Isra’ dan Mi’raj ialah sebuah perjalanan spiritual yang dialami Nabi Muhammad SAW, di mana Nabi mendapat kemuliaan untuk dapat pergi ke Baitul Maqdis dilanjutkan dengan naik ke langit ketujuh.
Dalam perjalanan ini, Nabi Muhammad SAW dapat bertemu dengan para nabi, melihat surga dan neraka, dan yang paling istimewa Nabi diperkenankan untuk bertemu langsung dengan Allah SWT. Ini adalah sebuah kemuliaan sekaligus mukjizat agung bagi Nabi Muhammad SAW yang belum pernah diberikan kepada para rasul dan nabi sebelumnya.
Namun, apakah pernah terlintas dalam pikiran kita, bagaimana Nabi mendapat kemuliaan yang besar seperti itu dan apa sebabnya.
Tentu, keistimewaan yang begitu besar itu tidak didapat begitu saja oleh Rasulullah SAW. Ada pengorbanan, perjuangan, kesabaran, dan ketabahan yang menjadi awal serta pendahuluan.

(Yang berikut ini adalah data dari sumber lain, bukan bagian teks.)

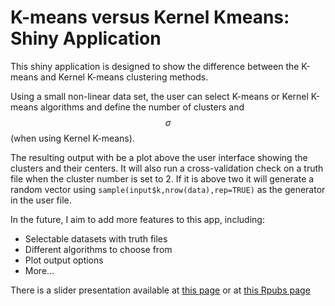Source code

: K-means versus Kernel Kmeans: Shiny Application
===============================================

This shiny application is designed to show the difference between the K-means and Kernel K-means
clustering methods.

Using a small non-linear data set, the user can select K-means or Kernel K-means algorithms and define the number of clusters and $$\sigma$$ (when using Kernel K-means).

The resulting output with be a plot above the user interface showing the clusters and their centers. It will also run a cross-validation check on a truth file when the cluster number is set to 2. If it is above two it will generate a random vector using `sample(input$k,nrow(data),rep=TRUE)` as the generator in the user file.

In the future, I aim to add more features to this app, including:

 * Selectable datasets with truth files
 * Different algorithms to choose from
 * Plot output options
 * More...
 
There is a slider presentation available at [this page](https://lxdnz-254.shinyapps.io/ClusterAnalysis/) or at [this Rpubs page](http://rpubs.com/lxdnz/Kmeans)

Masalah-masalah silih berganti mendatangi, namun itulah yang menjadi pengantar kemuliaan bagi Nabi Muhammad SAW.
Isra’ dan Mi’raj terjadi pada tahun kesepuluh kenabian. Pada tahun ini pula dua orang terkasih Nabi, yaitu Abu Tholib, pamannya serta Sayyidah Khadijah, sang istri tercinta dipanggil menghadap Allah.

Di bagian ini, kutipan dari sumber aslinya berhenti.